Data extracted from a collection
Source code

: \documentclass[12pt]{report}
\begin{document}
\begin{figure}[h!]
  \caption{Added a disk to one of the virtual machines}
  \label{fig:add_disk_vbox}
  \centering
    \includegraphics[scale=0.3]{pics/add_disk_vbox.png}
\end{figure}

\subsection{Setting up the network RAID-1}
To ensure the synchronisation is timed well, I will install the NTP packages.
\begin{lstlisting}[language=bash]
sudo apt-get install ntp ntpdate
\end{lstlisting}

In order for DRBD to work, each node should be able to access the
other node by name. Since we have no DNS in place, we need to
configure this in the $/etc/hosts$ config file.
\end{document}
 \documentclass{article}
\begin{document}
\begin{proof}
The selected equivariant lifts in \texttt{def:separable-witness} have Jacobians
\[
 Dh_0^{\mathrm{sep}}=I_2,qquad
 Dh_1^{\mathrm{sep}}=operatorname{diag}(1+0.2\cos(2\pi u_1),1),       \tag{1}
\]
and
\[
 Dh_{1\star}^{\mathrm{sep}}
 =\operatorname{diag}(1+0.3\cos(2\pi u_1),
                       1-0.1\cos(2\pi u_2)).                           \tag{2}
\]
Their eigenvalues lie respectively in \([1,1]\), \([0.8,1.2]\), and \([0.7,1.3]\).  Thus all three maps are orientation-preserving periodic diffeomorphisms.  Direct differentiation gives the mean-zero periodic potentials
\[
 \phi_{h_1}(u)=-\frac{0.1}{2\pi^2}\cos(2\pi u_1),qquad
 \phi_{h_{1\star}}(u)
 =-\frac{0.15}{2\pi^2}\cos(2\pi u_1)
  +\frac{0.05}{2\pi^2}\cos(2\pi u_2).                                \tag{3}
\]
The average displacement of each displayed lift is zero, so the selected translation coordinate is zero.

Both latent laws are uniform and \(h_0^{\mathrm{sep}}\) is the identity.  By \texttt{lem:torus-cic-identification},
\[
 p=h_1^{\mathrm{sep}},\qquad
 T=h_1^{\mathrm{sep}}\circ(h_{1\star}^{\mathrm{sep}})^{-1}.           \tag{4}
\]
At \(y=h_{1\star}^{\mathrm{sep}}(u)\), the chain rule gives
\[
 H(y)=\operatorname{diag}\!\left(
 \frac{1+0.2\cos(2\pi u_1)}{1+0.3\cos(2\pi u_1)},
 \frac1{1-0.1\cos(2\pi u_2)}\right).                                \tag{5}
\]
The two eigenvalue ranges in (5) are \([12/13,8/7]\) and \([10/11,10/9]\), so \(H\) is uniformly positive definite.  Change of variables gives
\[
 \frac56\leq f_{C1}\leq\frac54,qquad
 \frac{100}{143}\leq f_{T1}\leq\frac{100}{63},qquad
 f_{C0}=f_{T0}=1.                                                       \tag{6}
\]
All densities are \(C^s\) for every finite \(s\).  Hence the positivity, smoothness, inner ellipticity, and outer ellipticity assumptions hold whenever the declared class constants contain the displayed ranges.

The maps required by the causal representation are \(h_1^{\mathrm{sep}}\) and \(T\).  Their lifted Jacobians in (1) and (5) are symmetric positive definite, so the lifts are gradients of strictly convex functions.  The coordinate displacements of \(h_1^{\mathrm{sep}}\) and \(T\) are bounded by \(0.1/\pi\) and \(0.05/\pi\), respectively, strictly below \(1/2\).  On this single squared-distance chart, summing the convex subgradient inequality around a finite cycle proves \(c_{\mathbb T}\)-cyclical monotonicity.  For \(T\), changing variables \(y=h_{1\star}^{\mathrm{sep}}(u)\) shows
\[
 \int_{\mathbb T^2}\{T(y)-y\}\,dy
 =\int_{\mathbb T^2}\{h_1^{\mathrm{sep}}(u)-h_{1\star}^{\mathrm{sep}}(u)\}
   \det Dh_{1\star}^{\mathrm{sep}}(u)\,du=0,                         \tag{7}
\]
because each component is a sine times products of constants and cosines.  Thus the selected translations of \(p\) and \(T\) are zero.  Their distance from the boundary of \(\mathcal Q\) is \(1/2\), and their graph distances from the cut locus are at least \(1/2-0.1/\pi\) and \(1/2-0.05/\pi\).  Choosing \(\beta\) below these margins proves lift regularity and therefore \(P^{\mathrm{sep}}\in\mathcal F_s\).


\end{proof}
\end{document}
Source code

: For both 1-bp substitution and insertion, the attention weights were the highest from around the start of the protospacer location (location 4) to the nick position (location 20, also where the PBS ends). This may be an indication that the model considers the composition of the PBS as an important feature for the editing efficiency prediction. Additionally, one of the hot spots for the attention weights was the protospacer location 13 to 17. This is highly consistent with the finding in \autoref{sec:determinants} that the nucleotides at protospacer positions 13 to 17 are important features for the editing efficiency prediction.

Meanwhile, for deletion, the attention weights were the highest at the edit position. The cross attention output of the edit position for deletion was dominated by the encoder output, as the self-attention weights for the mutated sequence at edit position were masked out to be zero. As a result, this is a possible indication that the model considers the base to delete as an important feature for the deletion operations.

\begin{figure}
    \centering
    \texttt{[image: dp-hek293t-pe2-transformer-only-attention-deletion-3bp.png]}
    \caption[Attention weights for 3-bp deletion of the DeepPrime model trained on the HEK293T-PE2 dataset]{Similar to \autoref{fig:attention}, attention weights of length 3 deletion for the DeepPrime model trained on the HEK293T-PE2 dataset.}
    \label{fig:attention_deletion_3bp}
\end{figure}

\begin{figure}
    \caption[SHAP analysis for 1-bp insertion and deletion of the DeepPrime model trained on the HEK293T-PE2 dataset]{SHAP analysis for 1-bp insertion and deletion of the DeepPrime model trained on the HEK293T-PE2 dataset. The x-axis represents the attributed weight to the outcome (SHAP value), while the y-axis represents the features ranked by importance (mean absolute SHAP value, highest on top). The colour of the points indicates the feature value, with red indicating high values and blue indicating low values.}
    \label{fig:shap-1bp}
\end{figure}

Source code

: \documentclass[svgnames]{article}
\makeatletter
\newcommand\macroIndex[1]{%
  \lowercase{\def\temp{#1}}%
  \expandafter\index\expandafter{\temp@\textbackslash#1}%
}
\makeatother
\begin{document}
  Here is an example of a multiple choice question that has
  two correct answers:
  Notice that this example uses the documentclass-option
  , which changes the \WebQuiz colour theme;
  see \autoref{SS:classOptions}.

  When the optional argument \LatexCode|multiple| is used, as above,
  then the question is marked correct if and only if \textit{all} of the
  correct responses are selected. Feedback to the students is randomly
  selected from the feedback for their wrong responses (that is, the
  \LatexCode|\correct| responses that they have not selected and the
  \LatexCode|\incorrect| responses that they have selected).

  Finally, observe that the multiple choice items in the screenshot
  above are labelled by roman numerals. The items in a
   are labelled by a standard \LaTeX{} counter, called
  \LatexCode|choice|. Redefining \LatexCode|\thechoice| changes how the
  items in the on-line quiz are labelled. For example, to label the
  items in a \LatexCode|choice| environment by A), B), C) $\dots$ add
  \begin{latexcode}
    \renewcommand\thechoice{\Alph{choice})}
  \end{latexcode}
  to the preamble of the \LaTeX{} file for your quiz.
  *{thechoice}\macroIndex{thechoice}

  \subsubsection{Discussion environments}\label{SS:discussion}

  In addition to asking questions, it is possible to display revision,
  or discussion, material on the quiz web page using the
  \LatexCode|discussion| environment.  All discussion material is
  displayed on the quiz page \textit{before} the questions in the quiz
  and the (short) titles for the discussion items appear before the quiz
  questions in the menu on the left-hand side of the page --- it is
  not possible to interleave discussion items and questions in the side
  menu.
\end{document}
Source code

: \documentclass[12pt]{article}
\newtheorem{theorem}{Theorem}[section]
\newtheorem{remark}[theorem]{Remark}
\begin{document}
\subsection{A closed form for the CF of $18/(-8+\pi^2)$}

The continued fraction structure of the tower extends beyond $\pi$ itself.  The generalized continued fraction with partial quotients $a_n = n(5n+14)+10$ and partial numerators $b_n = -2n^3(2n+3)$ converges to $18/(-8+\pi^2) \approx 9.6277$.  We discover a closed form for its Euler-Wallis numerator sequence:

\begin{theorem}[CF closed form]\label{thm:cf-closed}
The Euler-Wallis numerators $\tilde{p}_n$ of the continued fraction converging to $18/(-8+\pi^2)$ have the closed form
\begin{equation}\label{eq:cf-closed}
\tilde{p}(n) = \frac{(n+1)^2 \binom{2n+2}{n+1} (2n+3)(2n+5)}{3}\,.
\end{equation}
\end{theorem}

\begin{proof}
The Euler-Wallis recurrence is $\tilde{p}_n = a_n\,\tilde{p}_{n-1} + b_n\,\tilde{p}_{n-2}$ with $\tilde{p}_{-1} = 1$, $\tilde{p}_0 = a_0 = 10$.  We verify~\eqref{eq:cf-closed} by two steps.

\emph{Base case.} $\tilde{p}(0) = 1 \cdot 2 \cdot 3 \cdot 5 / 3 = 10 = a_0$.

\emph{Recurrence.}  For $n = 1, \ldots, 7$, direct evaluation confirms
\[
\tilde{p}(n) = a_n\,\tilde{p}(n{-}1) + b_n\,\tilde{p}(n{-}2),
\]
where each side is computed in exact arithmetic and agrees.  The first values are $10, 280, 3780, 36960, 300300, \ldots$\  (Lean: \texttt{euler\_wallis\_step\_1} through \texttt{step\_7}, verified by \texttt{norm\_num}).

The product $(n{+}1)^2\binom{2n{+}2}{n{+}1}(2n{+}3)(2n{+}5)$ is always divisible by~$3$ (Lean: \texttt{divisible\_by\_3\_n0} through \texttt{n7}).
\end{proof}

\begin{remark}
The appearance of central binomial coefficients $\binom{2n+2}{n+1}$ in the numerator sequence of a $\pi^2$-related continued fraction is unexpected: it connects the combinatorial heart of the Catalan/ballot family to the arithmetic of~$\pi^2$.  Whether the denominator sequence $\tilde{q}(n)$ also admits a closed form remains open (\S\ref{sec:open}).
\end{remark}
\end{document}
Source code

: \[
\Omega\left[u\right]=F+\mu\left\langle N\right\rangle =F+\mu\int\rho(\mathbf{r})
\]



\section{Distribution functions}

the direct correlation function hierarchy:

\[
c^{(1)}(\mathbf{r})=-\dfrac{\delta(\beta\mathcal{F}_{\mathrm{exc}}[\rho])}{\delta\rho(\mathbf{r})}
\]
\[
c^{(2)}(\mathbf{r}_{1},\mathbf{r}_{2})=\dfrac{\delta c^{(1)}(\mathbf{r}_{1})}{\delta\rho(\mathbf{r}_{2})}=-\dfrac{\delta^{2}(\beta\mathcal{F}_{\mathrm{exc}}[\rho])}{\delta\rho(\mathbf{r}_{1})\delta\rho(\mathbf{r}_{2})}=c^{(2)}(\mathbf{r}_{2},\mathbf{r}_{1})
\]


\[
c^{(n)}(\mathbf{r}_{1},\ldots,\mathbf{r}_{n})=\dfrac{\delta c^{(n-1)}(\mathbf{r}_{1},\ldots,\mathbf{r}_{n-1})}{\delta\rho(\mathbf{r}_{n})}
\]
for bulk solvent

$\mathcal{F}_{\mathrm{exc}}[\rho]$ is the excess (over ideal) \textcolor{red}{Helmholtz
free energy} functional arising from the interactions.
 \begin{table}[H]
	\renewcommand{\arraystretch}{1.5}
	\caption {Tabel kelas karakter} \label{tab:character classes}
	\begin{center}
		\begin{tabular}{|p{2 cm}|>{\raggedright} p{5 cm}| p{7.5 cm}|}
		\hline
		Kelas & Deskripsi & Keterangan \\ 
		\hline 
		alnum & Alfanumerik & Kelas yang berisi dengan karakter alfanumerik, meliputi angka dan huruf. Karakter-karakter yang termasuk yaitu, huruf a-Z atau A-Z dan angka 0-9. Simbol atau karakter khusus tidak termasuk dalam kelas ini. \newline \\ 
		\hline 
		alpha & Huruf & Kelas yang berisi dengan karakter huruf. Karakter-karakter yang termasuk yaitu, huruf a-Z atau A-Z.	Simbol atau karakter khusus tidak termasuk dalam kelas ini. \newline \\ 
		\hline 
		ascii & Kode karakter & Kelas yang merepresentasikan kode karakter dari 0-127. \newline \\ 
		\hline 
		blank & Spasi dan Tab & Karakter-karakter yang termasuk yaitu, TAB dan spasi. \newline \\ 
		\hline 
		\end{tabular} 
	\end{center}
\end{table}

→ Problem to solve
Quote the records above exactly, from the first line through the line containing "To ensure the", and nothing more.

→ Task answer
Source code

: \documentclass[12pt]{report}
\begin{document}
\begin{figure}[h!]
  \caption{Added a disk to one of the virtual machines}
  \label{fig:add_disk_vbox}
  \centering
    \includegraphics[scale=0.3]{pics/add_disk_vbox.png}
\end{figure}

\subsection{Setting up the network RAID-1}
To ensure the synchronisation is timed well, I will install the NTP packages.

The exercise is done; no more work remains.